当時、同大学整形外科では、全国にあるいくつかの労災病院に医師を派遣していました。卒後3年間、大学近郊の病院で研修を行い、89年7月1日に名古屋にある中部労災病院に赴任しました。そこで2年間過ごし、大学に戻る予定でしたが、91年に東北労災病院(現・東北ろうさい病院)に正規職員枠が新たにできたので、先陣として赴任するよう恩師である鈴木勝己・名誉教授に言われ、91年7月1日に仙台の地に参りました。こちらも2年の予定でしたが、東北大学で学位の取得を目指し、取得した頃には仙台に来て5年が経過していました。学位取得と鈴木先生の退官が重なり、産業医科大学に戻ってくるように言われましたが、仙台での生活が長く、このまま東北大学整形外科医局にお世話になれるよう、鈴木先生に取り計らっていただきました。
その後、2000年4月より石巻赤十字病院(部長、9年)、東北労災病院(人工関節センター長、10年)を経て、徳洲会に入職しました。整形外科で私が専門にしている対象患者さんは、人工関節を主とした関節外科治療と四肢骨折治療です。短期間で結果がわかることはなく、長期のお付き合いが必要となります。一つの病院で長期間勤務できたこと、加えて初期研修時代より、多くの手術を執刀させていただけたことは、私が整形外科医として経験を積むための大きな財産となりました。

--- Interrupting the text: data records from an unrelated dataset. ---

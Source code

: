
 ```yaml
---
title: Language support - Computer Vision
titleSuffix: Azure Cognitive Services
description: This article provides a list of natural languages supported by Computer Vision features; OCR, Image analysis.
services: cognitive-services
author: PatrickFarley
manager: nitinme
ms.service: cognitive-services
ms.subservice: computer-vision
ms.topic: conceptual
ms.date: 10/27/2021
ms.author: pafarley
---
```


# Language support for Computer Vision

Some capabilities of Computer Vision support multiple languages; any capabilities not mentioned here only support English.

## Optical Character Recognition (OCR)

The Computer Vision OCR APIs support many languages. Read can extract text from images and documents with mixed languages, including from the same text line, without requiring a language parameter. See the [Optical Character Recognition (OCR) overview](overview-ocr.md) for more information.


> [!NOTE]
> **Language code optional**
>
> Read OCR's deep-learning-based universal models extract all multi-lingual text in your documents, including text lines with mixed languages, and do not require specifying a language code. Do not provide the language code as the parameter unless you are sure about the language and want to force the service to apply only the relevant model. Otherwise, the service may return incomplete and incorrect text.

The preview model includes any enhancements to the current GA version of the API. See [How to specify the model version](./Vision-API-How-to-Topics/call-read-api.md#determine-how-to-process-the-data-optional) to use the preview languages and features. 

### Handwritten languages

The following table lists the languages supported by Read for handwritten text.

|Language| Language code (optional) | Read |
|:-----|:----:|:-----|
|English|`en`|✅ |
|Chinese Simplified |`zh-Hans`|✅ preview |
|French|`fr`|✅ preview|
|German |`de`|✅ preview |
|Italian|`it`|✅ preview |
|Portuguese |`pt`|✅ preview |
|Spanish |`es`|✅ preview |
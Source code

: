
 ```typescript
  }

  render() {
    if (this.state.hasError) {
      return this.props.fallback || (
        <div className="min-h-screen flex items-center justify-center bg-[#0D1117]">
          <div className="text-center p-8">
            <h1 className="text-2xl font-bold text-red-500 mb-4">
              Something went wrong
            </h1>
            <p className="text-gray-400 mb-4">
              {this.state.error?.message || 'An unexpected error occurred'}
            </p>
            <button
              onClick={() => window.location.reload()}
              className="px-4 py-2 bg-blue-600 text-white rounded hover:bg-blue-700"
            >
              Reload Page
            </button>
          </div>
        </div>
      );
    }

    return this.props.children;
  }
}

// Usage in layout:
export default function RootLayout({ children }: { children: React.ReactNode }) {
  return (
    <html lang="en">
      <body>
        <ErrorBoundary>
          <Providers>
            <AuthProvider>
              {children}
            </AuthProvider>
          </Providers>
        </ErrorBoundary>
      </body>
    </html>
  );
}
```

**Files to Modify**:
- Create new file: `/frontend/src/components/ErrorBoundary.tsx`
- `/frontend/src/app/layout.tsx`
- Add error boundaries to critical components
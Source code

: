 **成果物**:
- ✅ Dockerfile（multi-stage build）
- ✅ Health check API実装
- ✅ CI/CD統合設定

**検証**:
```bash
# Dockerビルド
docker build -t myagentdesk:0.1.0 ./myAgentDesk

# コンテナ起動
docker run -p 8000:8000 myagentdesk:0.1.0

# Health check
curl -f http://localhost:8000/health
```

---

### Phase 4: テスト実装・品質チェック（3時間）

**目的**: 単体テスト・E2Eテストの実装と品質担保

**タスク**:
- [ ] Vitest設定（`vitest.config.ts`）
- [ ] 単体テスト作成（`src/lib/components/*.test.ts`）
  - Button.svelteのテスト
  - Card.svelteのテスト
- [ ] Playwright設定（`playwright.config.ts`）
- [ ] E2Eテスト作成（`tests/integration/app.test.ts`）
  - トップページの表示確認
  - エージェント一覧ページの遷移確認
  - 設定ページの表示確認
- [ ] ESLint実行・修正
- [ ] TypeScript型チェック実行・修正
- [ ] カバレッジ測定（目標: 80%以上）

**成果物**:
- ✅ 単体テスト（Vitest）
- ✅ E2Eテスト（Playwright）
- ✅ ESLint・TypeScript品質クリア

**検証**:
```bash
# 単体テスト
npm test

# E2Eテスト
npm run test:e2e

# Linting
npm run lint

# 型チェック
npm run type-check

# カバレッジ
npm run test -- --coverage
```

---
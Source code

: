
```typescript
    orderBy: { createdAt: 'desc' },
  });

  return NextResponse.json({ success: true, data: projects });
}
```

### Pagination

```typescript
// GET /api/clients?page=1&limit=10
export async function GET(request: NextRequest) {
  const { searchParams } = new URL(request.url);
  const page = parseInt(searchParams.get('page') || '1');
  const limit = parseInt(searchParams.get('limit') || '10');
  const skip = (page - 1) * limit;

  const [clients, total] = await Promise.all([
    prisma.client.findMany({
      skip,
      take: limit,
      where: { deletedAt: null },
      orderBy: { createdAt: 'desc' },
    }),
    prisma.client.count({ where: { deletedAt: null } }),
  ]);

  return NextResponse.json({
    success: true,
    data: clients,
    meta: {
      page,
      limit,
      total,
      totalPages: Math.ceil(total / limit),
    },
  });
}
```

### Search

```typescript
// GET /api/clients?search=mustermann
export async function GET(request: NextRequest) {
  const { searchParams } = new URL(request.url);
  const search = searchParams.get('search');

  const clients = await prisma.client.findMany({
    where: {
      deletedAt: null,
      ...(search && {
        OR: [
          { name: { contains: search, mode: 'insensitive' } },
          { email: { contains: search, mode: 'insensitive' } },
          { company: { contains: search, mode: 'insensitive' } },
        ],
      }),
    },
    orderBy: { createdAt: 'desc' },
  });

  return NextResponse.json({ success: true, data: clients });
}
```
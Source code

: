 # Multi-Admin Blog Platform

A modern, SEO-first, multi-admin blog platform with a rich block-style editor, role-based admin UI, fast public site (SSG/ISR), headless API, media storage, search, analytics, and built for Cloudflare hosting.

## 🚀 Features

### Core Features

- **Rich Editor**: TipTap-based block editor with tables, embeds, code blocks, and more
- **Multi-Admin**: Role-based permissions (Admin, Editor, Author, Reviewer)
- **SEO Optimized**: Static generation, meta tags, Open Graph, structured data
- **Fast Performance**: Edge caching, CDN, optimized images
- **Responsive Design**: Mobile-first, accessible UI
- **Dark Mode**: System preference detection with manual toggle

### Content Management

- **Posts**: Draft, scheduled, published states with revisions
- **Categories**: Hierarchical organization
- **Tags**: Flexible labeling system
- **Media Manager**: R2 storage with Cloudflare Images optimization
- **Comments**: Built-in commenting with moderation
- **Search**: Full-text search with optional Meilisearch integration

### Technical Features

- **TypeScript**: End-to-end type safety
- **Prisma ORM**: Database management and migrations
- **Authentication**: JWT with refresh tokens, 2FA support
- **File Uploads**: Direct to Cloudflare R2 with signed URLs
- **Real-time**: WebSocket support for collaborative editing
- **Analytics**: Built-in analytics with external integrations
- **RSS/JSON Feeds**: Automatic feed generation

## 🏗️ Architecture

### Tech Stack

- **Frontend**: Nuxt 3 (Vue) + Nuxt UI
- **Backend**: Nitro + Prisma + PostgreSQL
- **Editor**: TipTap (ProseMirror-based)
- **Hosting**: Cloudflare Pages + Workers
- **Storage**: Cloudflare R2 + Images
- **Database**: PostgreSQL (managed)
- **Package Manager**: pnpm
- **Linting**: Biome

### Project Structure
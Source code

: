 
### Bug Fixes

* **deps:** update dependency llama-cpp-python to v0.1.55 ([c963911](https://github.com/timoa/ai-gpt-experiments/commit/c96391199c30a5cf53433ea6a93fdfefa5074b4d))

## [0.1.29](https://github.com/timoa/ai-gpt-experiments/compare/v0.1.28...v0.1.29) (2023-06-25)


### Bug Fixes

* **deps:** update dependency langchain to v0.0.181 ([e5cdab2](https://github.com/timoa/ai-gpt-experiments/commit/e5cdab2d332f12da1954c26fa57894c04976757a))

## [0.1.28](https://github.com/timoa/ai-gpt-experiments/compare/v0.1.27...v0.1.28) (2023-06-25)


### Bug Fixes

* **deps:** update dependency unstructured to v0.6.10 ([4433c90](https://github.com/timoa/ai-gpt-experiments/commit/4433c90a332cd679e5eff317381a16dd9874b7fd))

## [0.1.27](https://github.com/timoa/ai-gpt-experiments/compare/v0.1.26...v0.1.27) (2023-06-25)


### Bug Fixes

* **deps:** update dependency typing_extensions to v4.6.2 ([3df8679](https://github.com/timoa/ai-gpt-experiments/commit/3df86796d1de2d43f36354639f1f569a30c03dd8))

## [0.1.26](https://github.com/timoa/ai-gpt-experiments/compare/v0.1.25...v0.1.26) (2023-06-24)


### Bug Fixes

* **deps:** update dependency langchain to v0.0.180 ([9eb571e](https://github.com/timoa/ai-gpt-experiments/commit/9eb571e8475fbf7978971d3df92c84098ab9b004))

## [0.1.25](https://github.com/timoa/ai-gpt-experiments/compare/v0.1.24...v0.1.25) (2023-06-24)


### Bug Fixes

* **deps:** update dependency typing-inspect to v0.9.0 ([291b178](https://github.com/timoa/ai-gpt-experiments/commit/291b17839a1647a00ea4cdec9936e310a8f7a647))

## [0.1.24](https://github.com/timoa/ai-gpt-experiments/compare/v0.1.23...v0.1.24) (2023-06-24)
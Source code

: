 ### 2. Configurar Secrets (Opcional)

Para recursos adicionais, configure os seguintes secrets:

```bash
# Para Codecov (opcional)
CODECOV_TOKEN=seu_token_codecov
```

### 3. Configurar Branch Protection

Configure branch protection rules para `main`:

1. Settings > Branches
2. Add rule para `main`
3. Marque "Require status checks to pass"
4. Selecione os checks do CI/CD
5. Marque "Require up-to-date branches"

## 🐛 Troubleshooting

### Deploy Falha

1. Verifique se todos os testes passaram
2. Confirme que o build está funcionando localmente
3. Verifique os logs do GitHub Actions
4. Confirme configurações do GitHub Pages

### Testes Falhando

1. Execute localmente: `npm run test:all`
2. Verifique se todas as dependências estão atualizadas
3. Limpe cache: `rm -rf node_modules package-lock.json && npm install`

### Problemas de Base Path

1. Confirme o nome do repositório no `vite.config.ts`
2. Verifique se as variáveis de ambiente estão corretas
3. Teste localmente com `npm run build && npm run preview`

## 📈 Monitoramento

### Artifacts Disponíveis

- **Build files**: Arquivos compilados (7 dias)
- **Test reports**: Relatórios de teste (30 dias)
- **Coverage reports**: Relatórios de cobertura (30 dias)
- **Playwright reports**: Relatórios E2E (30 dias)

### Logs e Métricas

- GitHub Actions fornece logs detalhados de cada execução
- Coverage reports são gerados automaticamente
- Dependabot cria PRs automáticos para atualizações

私の座右の銘は「自己研鑽」です。私は整形外科医師の道を選んだ時から、大学病院などのスタッフではなく、現場での勤務を希望していました。しかし、臨床だけでは駄目だと思い、医師になってから、年1回以上の学会発表、年1編以上の論文執筆を自分に課しました。その結果、整形外科医師になって37年間で、依頼原稿も含めて70編以上の論文を書きました。
大学病院での専門性が高い治療と異なり、私たちのように“前線”で外来を行っている医師は、整形外科の幅広い知識が必要です。外来で診断し、自分の専門外であれば、その専門の信頼できる先生に紹介することが、患者さんにとって重要と考えています。加えて、私の専門である関節外科(肩・肘・股・膝の人工関節置換術および再置換術)、股関節骨切り術、四肢骨折治療(とくに髄内釘骨接合術)に対しては、知識・技術をつねにアップデートできるよう努力しています。とくに髄内釘骨接合術では、全国の仲間5人で14年に「AIM 14(髄内釘研究会)」を立ち上げ、若い先生方に髄内釘骨接合術の技術を伝えてきました。
私は日本骨折治療学会に入会し、30年間、学会員として学会発表、評議員、委員会活動、理事を務めてきました。その結果、24年に仙台市で、学会長として第50回日本骨折治療学会を開催することとなりました。この歴史ある学会を開催させていただくことは、私にとって、このうえない栄誉であると同時に、重責と使命を深く感じております。これから1年間、忙しくなりますが、徳洲会グループのお力添えを得て、実りある学会となるよう取り組んでいく所存です。
私は徳洲会の理念の下、「信頼」を大事にしたいと思っています。患者さんからの信頼、当院で勤務しているスタッフ間の信頼、そして地域の病院、診療所からの信頼です。以前より当院は、一般診療に加えて救急医療にも積極的に取り組んでいますが、今後は、これに加えて専門医療、予防医療にも活発に取り組んでいくつもりです。専門医療では、私の整形外科以外にも6月より肝臓内科(新設)医師、7月より心臓血管外科医師(増員)が入職しました。また、ダヴィンチを用いたロボット手術も始まり、専門性が高い医療への取り組みも開始しています。
当院は地域医療機関との「信頼と連携」を築き、患者さんが安心して受診でき、信頼される病院を目指します。目標に向かい一歩ずつ前に進んでいきます。皆で頑張りましょう。